**Activity**
Work out how many lines in the data below contain "street", and state that count with nothing added.
--------------------
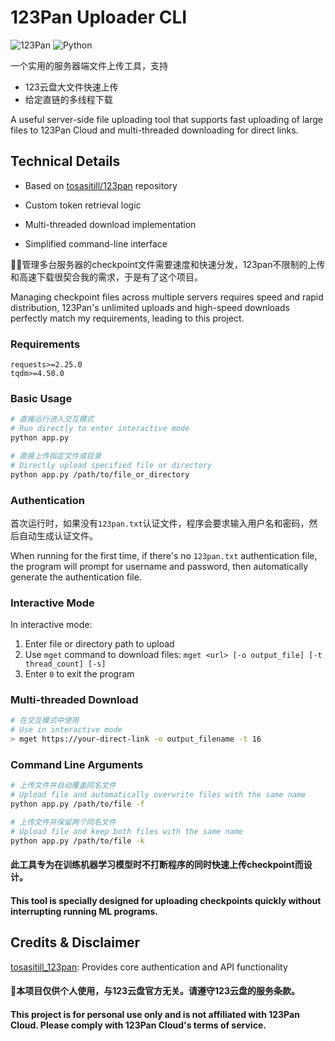 # 123Pan Uploader CLI

![123Pan](https://img.shields.io/badge/123Pan-Cloud-blue)
![Python](https://img.shields.io/badge/Python-3.6+-green)


一个实用的服务器端文件上传工具，支持
- 123云盘大文件快速上传
- 给定直链的多线程下载

A useful server-side file uploading tool that supports fast uploading of large files to 123Pan Cloud and multi-threaded downloading for direct links.


## Technical Details

- Based on [tosasitill/123pan](https://github.com/tosasitill/123pan) repository

- Custom token retrieval logic

- Multi-threaded download implementation

- Simplified command-line interface


🤗🤗管理多台服务器的checkpoint文件需要速度和快速分发，123pan不限制的上传和高速下载很契合我的需求，于是有了这个项目。

Managing checkpoint files across multiple servers requires speed and rapid distribution, 123Pan's unlimited uploads and high-speed downloads perfectly match my requirements, leading to this project.

### Requirements

```
requests>=2.25.0
tqdm>=4.50.0
```

### Basic Usage

```bash
# 直接运行进入交互模式
# Run directly to enter interactive mode
python app.py

# 直接上传指定文件或目录
# Directly upload specified file or directory
python app.py /path/to/file_or_directory
```

### Authentication

首次运行时，如果没有`123pan.txt`认证文件，程序会要求输入用户名和密码，然后自动生成认证文件。

When running for the first time, if there's no `123pan.txt` authentication file, the program will prompt for username and password, then automatically generate the authentication file.

### Interactive Mode


In interactive mode:
1. Enter file or directory path to upload
2. Use `mget` command to download files: `mget <url> [-o output_file] [-t thread_count] [-s]`
3. Enter `0` to exit the program

### Multi-threaded Download

```bash
# 在交互模式中使用
# Use in interactive mode
> mget https://your-direct-link -o output_filename -t 16
```

### Command Line Arguments

```bash
# 上传文件并自动覆盖同名文件
# Upload file and automatically overwrite files with the same name
python app.py /path/to/file -f

# 上传文件并保留两个同名文件
# Upload file and keep both files with the same name
python app.py /path/to/file -k
```


#### 此工具专为在训练机器学习模型时不打断程序的同时快速上传checkpoint而设计。

#### This tool is specially designed for uploading checkpoints quickly without interrupting running ML programs.

## Credits & Disclaimer

[tosasitill_123pan](https://github.com/tosasitill/123pan): Provides core authentication and API functionality

#### 🤔本项目仅供个人使用，与123云盘官方无关。请遵守123云盘的服务条款。

#### This project is for personal use only and is not affiliated with 123Pan Cloud. Please comply with 123Pan Cloud's terms of service.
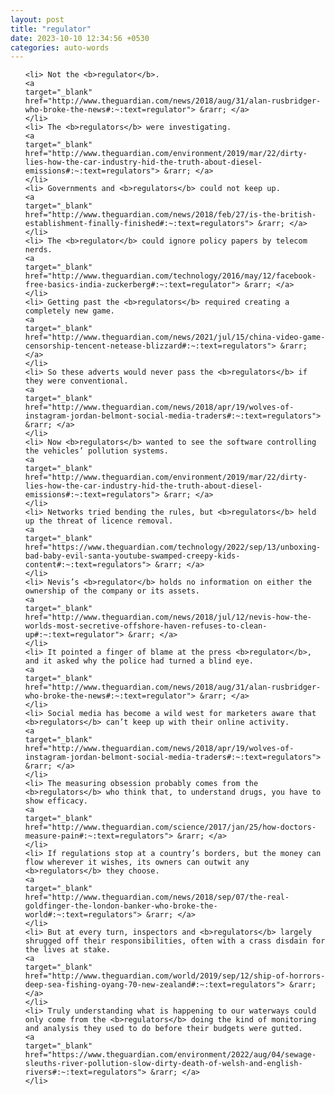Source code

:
 ```yaml
---
layout: post
title: "regulator"
date: 2023-10-10 12:34:56 +0530
categories: auto-words
---
```

<ol>

    <li> Not the <b>regulator</b>.
    <a 
    target="_blank" 
    href="http://www.theguardian.com/news/2018/aug/31/alan-rusbridger-who-broke-the-news#:~:text=regulator"> &rarr; </a>
    </li>
    <li> The <b>regulators</b> were investigating.
    <a 
    target="_blank" 
    href="http://www.theguardian.com/environment/2019/mar/22/dirty-lies-how-the-car-industry-hid-the-truth-about-diesel-emissions#:~:text=regulators"> &rarr; </a>
    </li>
    <li> Governments and <b>regulators</b> could not keep up.
    <a 
    target="_blank" 
    href="http://www.theguardian.com/news/2018/feb/27/is-the-british-establishment-finally-finished#:~:text=regulators"> &rarr; </a>
    </li>
    <li> The <b>regulator</b> could ignore policy papers by telecom nerds.
    <a 
    target="_blank" 
    href="http://www.theguardian.com/technology/2016/may/12/facebook-free-basics-india-zuckerberg#:~:text=regulator"> &rarr; </a>
    </li>
    <li> Getting past the <b>regulators</b> required creating a completely new game.
    <a 
    target="_blank" 
    href="http://www.theguardian.com/news/2021/jul/15/china-video-game-censorship-tencent-netease-blizzard#:~:text=regulators"> &rarr; </a>
    </li>
    <li> So these adverts would never pass the <b>regulators</b> if they were conventional.
    <a 
    target="_blank" 
    href="http://www.theguardian.com/news/2018/apr/19/wolves-of-instagram-jordan-belmont-social-media-traders#:~:text=regulators"> &rarr; </a>
    </li>
    <li> Now <b>regulators</b> wanted to see the software controlling the vehicles’ pollution systems.
    <a 
    target="_blank" 
    href="http://www.theguardian.com/environment/2019/mar/22/dirty-lies-how-the-car-industry-hid-the-truth-about-diesel-emissions#:~:text=regulators"> &rarr; </a>
    </li>
    <li> Networks tried bending the rules, but <b>regulators</b> held up the threat of licence removal.
    <a 
    target="_blank" 
    href="https://www.theguardian.com/technology/2022/sep/13/unboxing-bad-baby-evil-santa-youtube-swamped-creepy-kids-content#:~:text=regulators"> &rarr; </a>
    </li>
    <li> Nevis’s <b>regulator</b> holds no information on either the ownership of the company or its assets.
    <a 
    target="_blank" 
    href="http://www.theguardian.com/news/2018/jul/12/nevis-how-the-worlds-most-secretive-offshore-haven-refuses-to-clean-up#:~:text=regulator"> &rarr; </a>
    </li>
    <li> It pointed a finger of blame at the press <b>regulator</b>, and it asked why the police had turned a blind eye.
    <a 
    target="_blank" 
    href="http://www.theguardian.com/news/2018/aug/31/alan-rusbridger-who-broke-the-news#:~:text=regulator"> &rarr; </a>
    </li>
    <li> Social media has become a wild west for marketers aware that <b>regulators</b> can’t keep up with their online activity.
    <a 
    target="_blank" 
    href="http://www.theguardian.com/news/2018/apr/19/wolves-of-instagram-jordan-belmont-social-media-traders#:~:text=regulators"> &rarr; </a>
    </li>
    <li> The measuring obsession probably comes from the <b>regulators</b> who think that, to understand drugs, you have to show efficacy.
    <a 
    target="_blank" 
    href="http://www.theguardian.com/science/2017/jan/25/how-doctors-measure-pain#:~:text=regulators"> &rarr; </a>
    </li>
    <li> If regulations stop at a country’s borders, but the money can flow wherever it wishes, its owners can outwit any <b>regulators</b> they choose.
    <a 
    target="_blank" 
    href="http://www.theguardian.com/news/2018/sep/07/the-real-goldfinger-the-london-banker-who-broke-the-world#:~:text=regulators"> &rarr; </a>
    </li>
    <li> But at every turn, inspectors and <b>regulators</b> largely shrugged off their responsibilities, often with a crass disdain for the lives at stake.
    <a 
    target="_blank" 
    href="http://www.theguardian.com/world/2019/sep/12/ship-of-horrors-deep-sea-fishing-oyang-70-new-zealand#:~:text=regulators"> &rarr; </a>
    </li>
    <li> Truly understanding what is happening to our waterways could only come from the <b>regulators</b> doing the kind of monitoring and analysis they used to do before their budgets were gutted.
    <a 
    target="_blank" 
    href="https://www.theguardian.com/environment/2022/aug/04/sewage-sleuths-river-pollution-slow-dirty-death-of-welsh-and-english-rivers#:~:text=regulators"> &rarr; </a>
    </li>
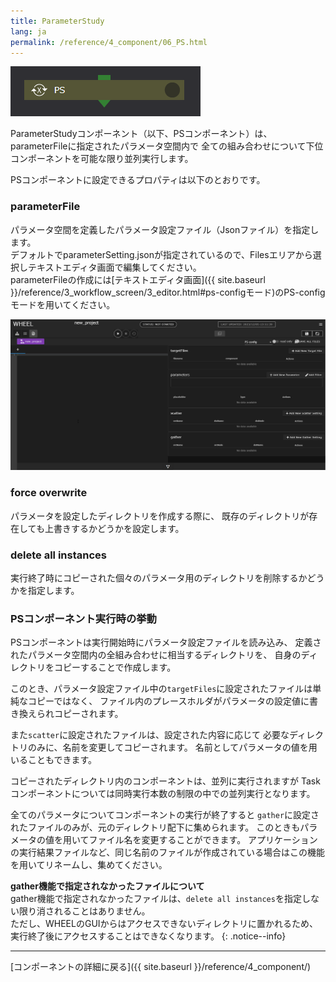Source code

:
 ```yaml
---
title: ParameterStudy
lang: ja
permalink: /reference/4_component/06_PS.html
---
```


![img](./img/PS.png "Parameter Study")

ParameterStudyコンポーネント（以下、PSコンポーネント）は、
parameterFileに指定されたパラメータ空間内で
全ての組み合わせについて下位コンポーネントを可能な限り並列実行します。


PSコンポーネントに設定できるプロパティは以下のとおりです。

### parameterFile
パラメータ空間を定義したパラメータ設定ファイル（Jsonファイル）を指定します。  
デフォルトでparameterSetting.jsonが指定されているので、Filesエリアから選択しテキストエディタ画面で編集してください。  
parameterFileの作成には[テキストエディタ画面]({{ site.baseurl }}/reference/3_workflow_screen/3_editor.html#ps-configモード)のPS-configモードを用いてください。

![img](./img/ps-config_mode.png "PS-config mode")

### force overwrite
パラメータを設定したディレクトリを作成する際に、
既存のディレクトリが存在しても上書きするかどうかを設定します。

### delete all instances
実行終了時にコピーされた個々のパラメータ用のディレクトリを削除するかどうかを指定します。


### PSコンポーネント実行時の挙動
PSコンポーネントは実行開始時にパラメータ設定ファイルを読み込み、
定義されたパラメータ空間内の全組み合わせに相当するディレクトリを、
自身のディレクトリをコピーすることで作成します。

このとき、パラメータ設定ファイル中の`targetFiles`に設定されたファイルは単純なコピーではなく、
ファイル内のプレースホルダがパラメータの設定値に書き換えられコピーされます。

また`scatter`に設定されたファイルは、設定された内容に応じて
必要なディレクトリのみに、名前を変更してコピーされます。
名前としてパラメータの値を用いることもできます。

コピーされたディレクトリ内のコンポーネントは、並列に実行されますが
Taskコンポーネントについては同時実行本数の制限の中での並列実行となります。

全てのパラメータについてコンポーネントの実行が終了すると
`gather`に設定されたファイルのみが、元のディレクトリ配下に集められます。
このときもパラメータの値を用いてファイル名を変更することができます。
アプリケーションの実行結果ファイルなど、同じ名前のファイルが作成されている場合はこの機能を用いてリネームし、集めてください。

__gather機能で指定されなかったファイルについて__  
gather機能で指定されなかったファイルは、`delete all instances`を指定しない限り消されることはありません。  
ただし、WHEELのGUIからはアクセスできないディレクトリに置かれるため、実行終了後にアクセスすることはできなくなります。
{: .notice--info}


--------
[コンポーネントの詳細に戻る]({{ site.baseurl }}/reference/4_component/)
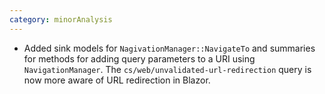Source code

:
 ```yaml
---
category: minorAnalysis
---
```

* Added sink models for `NagivationManager::NavigateTo` and summaries for methods for adding query parameters to a URI using `NavigationManager`. The `cs/web/unvalidated-url-redirection` query is now more aware of URL redirection in Blazor.
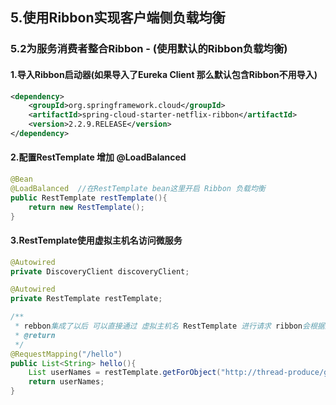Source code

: ## 5.使用Ribbon实现客户端侧负载均衡

### 5.2为服务消费者整合Ribbon - (使用默认的Ribbon负载均衡)

#### 1.导入Ribbon启动器(如果导入了Eureka Client 那么默认包含Ribbon不用导入)

```xml
<dependency>
    <groupId>org.springframework.cloud</groupId>
    <artifactId>spring-cloud-starter-netflix-ribbon</artifactId>
    <version>2.2.9.RELEASE</version>
</dependency>
```

#### 2.配置RestTemplate 增加 @LoadBalanced

```java
@Bean
@LoadBalanced  //在RestTemplate bean这里开启 Ribbon 负载均衡
public RestTemplate restTemplate(){
    return new RestTemplate();
}
```

#### 3.RestTemplate使用虚拟主机名访问微服务

```java
@Autowired
private DiscoveryClient discoveryClient;

@Autowired
private RestTemplate restTemplate;

/**
 * rebbon集成了以后 可以直接通过 虚拟主机名 RestTemplate 进行请求 ribbon会根据默认的设置进行负载均衡 请求每个实例
 * @return
 */
@RequestMapping("/hello")
public List<String> hello(){
    List userNames = restTemplate.getForObject("http://thread-produce/getUserNames", List.class);
    return userNames;
}
```
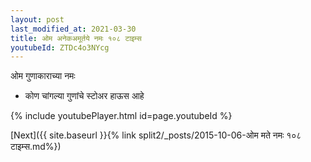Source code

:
 ```yaml
---
layout: post
last_modified_at: 2021-03-30
title: ओम अनेकअमूर्तये नमः १०८ टाइम्स
youtubeId: ZTDc4o3NYcg
---
```

 
 
 ओम गुणाकाराच्या नमः  
 
 -  कोण चांगल्या गुणांचे स्टोअर हाऊस आहे 
 
  
 
  
 
 
 
 
 
 


{% include youtubePlayer.html id=page.youtubeId %}
 
[Next]({{ site.baseurl }}{% link  split2/_posts/2015-10-06-ओम मते नमः १०८ टाइम्स.md%})
 
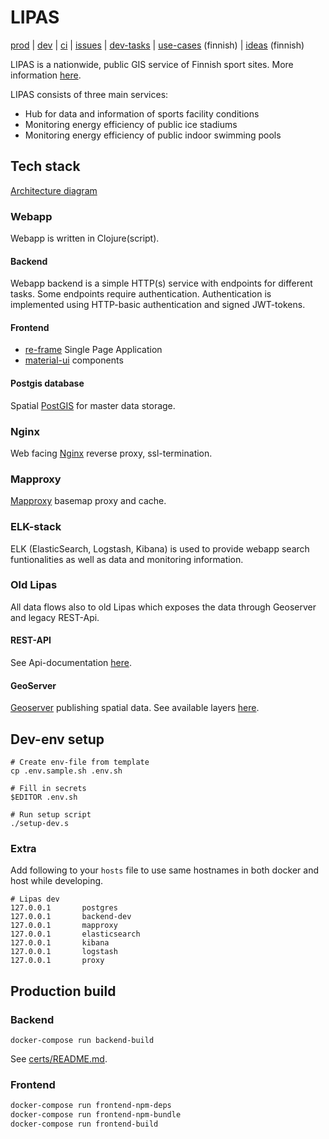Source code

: # LIPAS

[prod](https://liikuntapaikat.lipas.fi/) |
 [dev](https://lipas-dev.cc.jyu.fi/) |
 [ci](https://travis-ci.com/lipas-liikuntapaikat/lipas) |
 [issues](https://github.com/lipas-liikuntapaikat/lipas/issues) |
 [dev-tasks](https://trello.com/b/q7dgXf28/lipas-20-dev) |
 [use-cases](https://trello.com/b/S8i6NexB/k%C3%A4ytt%C3%B6tapaukset) (finnish) |
 [ideas](https://trello.com/b/IEwJ5Nrq/lipas) (finnish)

LIPAS is a nationwide, public GIS service of Finnish sport
sites. More information
[here](https://www.jyu.fi/sport/en/cooperation/lipas).

LIPAS consists of three main services:

* Hub for data and information of sports facility conditions
* Monitoring energy efficiency of public ice stadiums
* Monitoring energy efficiency of public indoor swimming pools

## Tech stack

[Architecture diagram](https://drive.google.com/file/d/18JercdBIV_QO8HOXz4uBjAMPRvhy2CUW/view?usp=sharing)

### Webapp

Webapp is written in Clojure(script).

#### Backend

Webapp backend is a simple HTTP(s) service with endpoints for
different tasks. Some endpoints require authentication. Authentication
is implemented using HTTP-basic authentication and signed JWT-tokens.

#### Frontend

* [re-frame](https://github.com/Day8/re-frame) Single Page Application
* [material-ui](https://material-ui.com/) components

#### Postgis database

Spatial [PostGIS](https://postgis.net/) for master data storage.

### Nginx

Web facing [Nginx](https://www.nginx.com/) reverse proxy, ssl-termination.

### Mapproxy

[Mapproxy](https://mapproxy.org/) basemap proxy and cache.

### ELK-stack

ELK (ElasticSearch, Logstash, Kibana) is used to provide webapp search
funtionalities as well as data and monitoring information.

### Old Lipas

All data flows also to old Lipas which exposes the data through
Geoserver and legacy REST-Api.

#### REST-API

See Api-documentation [here](https://github.com/lipas-liikuntapaikat/lipas-api).

#### GeoServer

[Geoserver](http://geoserver.org/) publishing spatial data. See
available layers [here](http://lipas.cc.jyu.fi/geoserver).

## Dev-env setup

``` shell
# Create env-file from template
cp .env.sample.sh .env.sh

# Fill in secrets
$EDITOR .env.sh

# Run setup script
./setup-dev.s
```

### Extra

Add following to your `hosts` file to use same hostnames in both
docker and host while developing.

``` shell
# Lipas dev
127.0.0.1       postgres
127.0.0.1       backend-dev
127.0.0.1       mapproxy
127.0.0.1       elasticsearch
127.0.0.1       kibana
127.0.0.1       logstash
127.0.0.1       proxy
```

## Production build

### Backend

`docker-compose run backend-build`

See [certs/README.md](certs/README.md).

### Frontend

```bash
docker-compose run frontend-npm-deps
docker-compose run frontend-npm-bundle
docker-compose run frontend-build
```
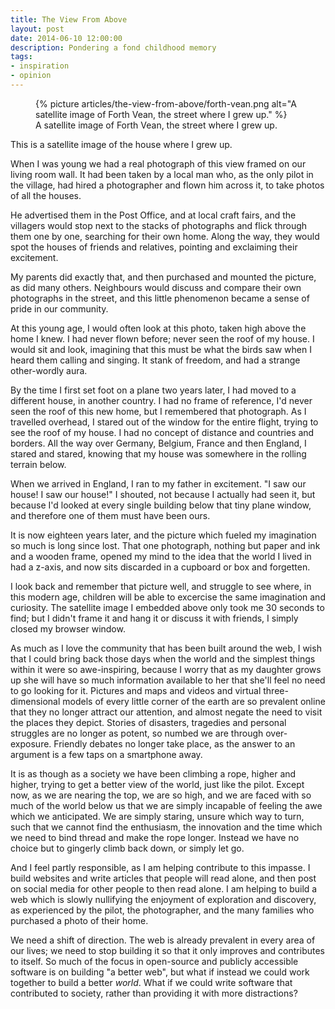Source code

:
 ```yaml
---
title: The View From Above
layout: post
date: 2014-06-10 12:00:00
description: Pondering a fond childhood memory
tags:
- inspiration
- opinion
---
```


<figure class="image image--pull-left">
    {% picture articles/the-view-from-above/forth-vean.png alt="A satellite image of Forth Vean, the street where I grew up." %}
    <figcaption class="image__caption">A satellite image of Forth Vean, the street where I grew up.</figcaption>
</figure>

This is a satellite image of the house where I grew up.

When I was young we had a real photograph of this view framed on our living room wall. It had been taken by a local man who, as the only pilot in the village, had hired a photographer and flown him across it, to take photos of all the houses.

He advertised them in the Post Office, and at local craft fairs, and the villagers would stop next to the stacks of photographs and flick through them one by one, searching for their own home. Along the way, they would spot the houses of friends and relatives, pointing and exclaiming their excitement.

My parents did exactly that, and then purchased and mounted the picture, as did many others. Neighbours would discuss and compare their own photographs in the street, and this little phenomenon became a sense of pride in our community.

At this young age, I would often look at this photo, taken high above the home I knew. I had never flown before; never seen the roof of my house. I would sit and look, imagining that this must be what the birds saw when I heard them calling and singing. It stank of freedom, and had a strange other-wordly aura.

By the time I first set foot on a plane two years later, I had moved to a different house, in another country. I had no frame of reference, I'd never seen the roof of this new home, but I remembered that photograph. As I travelled overhead, I stared out of the window for the entire flight, trying to see the roof of my house. I had no concept of distance and countries and borders. All the way over Germany, Belgium, France and then England, I stared and stared, knowing that my house was somewhere in the rolling terrain below.

When we arrived in England, I ran to my father in excitement. "I saw our house! I saw our house!" I shouted, not because I actually had seen it, but because I'd looked at every single building below that tiny plane window, and therefore one of them must have been ours.

It is now eighteen years later, and the picture which fueled my imagination so much is long since lost. That one photograph, nothing but paper and ink and a wooden frame, opened my mind to the idea that the world I lived in had a z-axis, and now sits discarded in a cupboard or box and forgetten.

I look back and remember that picture well, and struggle to see where, in this modern age, children will be able to excercise the same imagination and curiosity. The satellite image I embedded above only took me 30 seconds to find; but I didn't frame it and hang it or discuss it with friends, I simply closed my browser window.

As much as I love the community that has been built around the web, I wish that I could bring back those days when the world and the simplest things within it were so awe-inspiring, because I worry that as my daughter grows up she will have so much information available to her that she'll feel no need to go looking for it. Pictures and maps and videos and virtual three-dimensional models of every little corner of the earth are so prevalent online that they no longer attract our attention, and almost negate the need to visit the places they depict. Stories of disasters, tragedies and personal struggles are no longer as potent, so numbed we are through over-exposure. Friendly debates no longer take place, as the answer to an argument is a few taps on a smartphone away.

It is as though as a society we have been climbing a rope, higher and higher, trying to get a better view of the world, just like the pilot. Except now, as we are nearing the top, we are so high, and we are faced with so much of the world below us that we are simply incapable of feeling the awe which we anticipated. We are simply staring, unsure which way to turn, such that we cannot find the enthusiasm, the innovation and the time which we need to bind thread and make the rope longer. Instead we have no choice but to gingerly climb back down, or simply let go.

And I feel partly responsible, as I am helping contribute to this impasse. I build websites and write articles that people will read alone, and then post on social media for other people to then read alone. I am helping to build a web which is slowly nullifying the enjoyment of exploration and discovery, as experienced by the pilot, the photographer, and the many families who purchased a photo of their home.

We need a shift of direction. The web is already prevalent in every area of our lives; we need to stop building it so that it only improves and contributes to itself. So much of the focus in open-source and publicly accessible software is on building "a better web", but what if instead we could work together to build a better *world*. What if we could write software that contributed to society, rather than providing it with more distractions?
--------------------
**Answer to the problem**
3